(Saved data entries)
..............................
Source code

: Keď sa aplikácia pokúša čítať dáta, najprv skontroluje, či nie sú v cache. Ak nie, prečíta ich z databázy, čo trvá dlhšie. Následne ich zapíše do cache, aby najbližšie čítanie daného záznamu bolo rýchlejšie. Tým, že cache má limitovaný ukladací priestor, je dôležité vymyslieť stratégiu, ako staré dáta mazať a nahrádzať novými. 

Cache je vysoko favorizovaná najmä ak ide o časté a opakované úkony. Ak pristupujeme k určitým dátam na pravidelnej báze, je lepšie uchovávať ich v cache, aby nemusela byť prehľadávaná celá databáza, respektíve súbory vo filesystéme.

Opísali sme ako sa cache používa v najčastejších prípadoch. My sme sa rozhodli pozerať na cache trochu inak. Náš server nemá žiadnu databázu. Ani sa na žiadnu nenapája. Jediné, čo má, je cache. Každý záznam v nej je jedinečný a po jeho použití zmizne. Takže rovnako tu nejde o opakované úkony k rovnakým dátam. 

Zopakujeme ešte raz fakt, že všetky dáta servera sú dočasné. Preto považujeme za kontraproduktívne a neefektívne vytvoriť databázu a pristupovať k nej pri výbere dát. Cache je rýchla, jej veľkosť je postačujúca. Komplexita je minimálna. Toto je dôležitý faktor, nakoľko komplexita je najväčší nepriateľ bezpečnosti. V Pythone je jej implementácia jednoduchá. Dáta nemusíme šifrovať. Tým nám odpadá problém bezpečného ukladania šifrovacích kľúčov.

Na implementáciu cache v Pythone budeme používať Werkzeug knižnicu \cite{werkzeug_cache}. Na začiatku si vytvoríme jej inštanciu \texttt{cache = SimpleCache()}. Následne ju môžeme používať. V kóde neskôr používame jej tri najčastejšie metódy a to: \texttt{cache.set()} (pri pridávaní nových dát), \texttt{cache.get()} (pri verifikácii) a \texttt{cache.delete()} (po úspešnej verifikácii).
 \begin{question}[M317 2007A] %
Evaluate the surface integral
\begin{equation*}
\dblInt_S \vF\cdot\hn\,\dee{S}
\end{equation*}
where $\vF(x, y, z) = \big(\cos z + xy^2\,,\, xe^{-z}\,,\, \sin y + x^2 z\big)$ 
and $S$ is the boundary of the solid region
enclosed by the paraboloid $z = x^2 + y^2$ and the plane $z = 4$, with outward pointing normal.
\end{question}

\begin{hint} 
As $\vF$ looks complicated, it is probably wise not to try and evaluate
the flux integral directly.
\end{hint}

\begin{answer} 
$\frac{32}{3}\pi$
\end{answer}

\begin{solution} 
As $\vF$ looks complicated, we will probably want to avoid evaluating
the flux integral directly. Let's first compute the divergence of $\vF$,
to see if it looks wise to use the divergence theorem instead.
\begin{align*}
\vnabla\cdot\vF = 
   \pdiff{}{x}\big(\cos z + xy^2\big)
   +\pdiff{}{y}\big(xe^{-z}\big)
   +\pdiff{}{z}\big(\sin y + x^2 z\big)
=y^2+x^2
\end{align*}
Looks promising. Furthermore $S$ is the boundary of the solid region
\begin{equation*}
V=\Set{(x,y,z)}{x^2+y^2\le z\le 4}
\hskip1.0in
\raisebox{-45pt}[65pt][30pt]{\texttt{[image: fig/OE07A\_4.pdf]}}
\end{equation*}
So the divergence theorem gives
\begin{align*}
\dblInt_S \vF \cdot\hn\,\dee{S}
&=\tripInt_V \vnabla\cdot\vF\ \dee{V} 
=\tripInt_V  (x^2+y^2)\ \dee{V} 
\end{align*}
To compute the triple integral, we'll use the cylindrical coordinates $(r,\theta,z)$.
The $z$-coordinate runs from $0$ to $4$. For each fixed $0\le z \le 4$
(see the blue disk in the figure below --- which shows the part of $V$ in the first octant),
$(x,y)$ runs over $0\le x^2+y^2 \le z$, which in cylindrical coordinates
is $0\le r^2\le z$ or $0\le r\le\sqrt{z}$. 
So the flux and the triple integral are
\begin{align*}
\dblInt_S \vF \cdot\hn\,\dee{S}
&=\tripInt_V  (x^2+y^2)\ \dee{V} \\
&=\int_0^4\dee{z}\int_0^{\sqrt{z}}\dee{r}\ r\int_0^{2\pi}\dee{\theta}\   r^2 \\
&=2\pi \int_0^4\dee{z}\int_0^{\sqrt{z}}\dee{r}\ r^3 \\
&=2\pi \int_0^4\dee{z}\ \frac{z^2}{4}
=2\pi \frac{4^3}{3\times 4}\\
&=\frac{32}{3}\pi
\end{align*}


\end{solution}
..............................
* EXERCISE AIM *
Search the entries for the word "first", then gather every line that has it.

* FINISHED TASK *
the flux integral directly. Let's first compute the divergence of $\vF$,
(see the blue disk in the figure below --- which shows the part of $V$ in the first octant),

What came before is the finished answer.